After the Storms
Dark blue winds shatter
the crystal vase in the hall;
now someone has heard.
Charged grey air. Autumn.
A feeling thought redeeming,
thought would save … dying.
Lies, Lies, Lies!
A writer crafting lies.
"Believe none of us ..."
The words aren’t even mine.
Stole them from John Gardner’s
journal.
Published after he died.
Not even his journal, then.
Not anymore.
More damned lies.
Hemingway, proclaiming that the goal
of a writer is to pen one—just one—
true sentence.
Is it that sentence?
Or is it itself a lie?
What does he mean by “true” anyway?
True to my heart? (My heart? That lump
of muscle in my chest, that pretends
it feels, when it’s just stealing
the idea from my brain?)
True to my experience?
The experience of a brain
that has evolved to fool others,
and through the ability
to fool others can fool itself
most of all?
True, by virtue of a proper metaphor,
when a metaphor by definition
is not what it claims to be?
Or can it be? What if the mask
something wears is its own face?
Does he reveal himself by it,
or hide?
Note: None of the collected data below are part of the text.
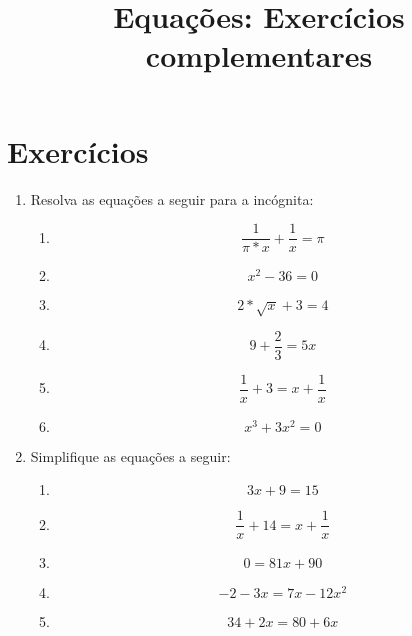 \documentclass[12pt]{article}
\begin{document}
\title{Equações: Exercícios complementares}
\date{}
\maketitle

\newpage

\section{Exercícios}
\begin{enumerate}
	\item Resolva as equações a seguir para a incógnita:
	\begin{enumerate}
		\item $$\frac{1}{\pi*x}+\frac{1}{x} = \pi$$
		\item $$x^2 - 36 = 0$$
		\item $$2*\sqrt{x} + 3 = 4$$
		\item $$9 + \frac{2}{3} = 5x$$
		\item $$\frac{1}{x} + 3 = x + \frac{1}{x}$$
		\item $$x^3 + 3x^2 = 0$$
	\end{enumerate}

	\item Simplifique as equações a seguir:
	\begin{enumerate}
		\item $$3x + 9 = 15$$
		\item $$\frac{1}{x} + 14 = x + \frac{1}{x}$$
		\item $$0 = 81x + 90$$
		\item $$-2 -3x = 7x - 12x^2$$
		\item $$34 + 2x = 80 + 6x$$
	\end{enumerate}
\end{enumerate}

\newpage
\end{document}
Or both?
Life, my child, is like a great ocean.
The waves rise, and then they fall …
They rise, and then they fall …
They rise, and then they fall …
They rise, and …
You know, that’s a pretty
nauseating question.
Nausea. Satrte. The overwhelming awe
at - and absurdity of - existence. Why
is there something, rather than nothing?
Why do we ask why?
Ask, with our words.
Words. Damned words,
that lie half the time,
and then can’t capture the truth
when they try to tell it.
Half the time? How would I know?
And if I know, why can’t I tell
when each half is?
Nausea. Sartre. The overwhelming awe at -
and absurdity of - existence. But then I
remember. Remember the things I love
can make me nauseous with awe.
Plane rides. Parachute drops. Landscapes,
that stretch out beneath me as I gaze over
precipices at bare peaks, or those dappled
with snow under half cloudy skies.
Fresh snow, on a November hillside,
with long stems of grass poking up through,
and me suddenly overcome with stage fright
as I drive past, even though
I’m the only audience.
A first look. A first kiss.
Soul kiss.
Do you have to believe
in the soul to have one?
Because I don’t. But I do.
Damned lies.
It's all
damned lies.
"Believe
none of us."
Upon High Lands
I prepare myself
a sacrifice.
(I don’t get it. I mean
are you preparing
a sacrifice for someone?)
(Or are you the sacrifice?)
(Or is the sacrifice
to you?)
You have said it.
Is that not how a man
once proclaimed ...?
(What?)
...
(Proclaimed what?)
Nothing.
(I mean,
I just don’t
get it.)
Again,
She had a party.
The Great Witch,
I mean ...
Kali , and Odin
both came; crowns
and garlands were Hers,
and monsters,
and Beasts that
dwelt among the flowers,
with sharp, azure eyes,
and tiny, fuzzy,
ticklish ears.
I saw a little one, hidden
amid the grass, enjoying
the sight of great and
terrible Gods, capering,
as children.
The ouroborus, not minding,
straightened, and slithered
past smiling Sister Snakes
and girdling, Midgard Serpents;
the blossomed, not minding,
merely there.
But Guardian-bird, Bright-plume,
Strange-beak, No-Raven,
(as opposed to, say,
kabuki-raven)
was mortified.
Wait, the One-eyed
One cried,
it's over! Again!
The bird has spoiled it,
for Everyone.
Again ...
I saw that bumper sticker again today. The one that says, “God bless America.”
Why? Is She sick?
Not God, I mean. America.
Maybe it’s just me.
Every time I hear a prayer asking for God’s blessings, my first thought is of someone sick. Someone ill. Someone hurt.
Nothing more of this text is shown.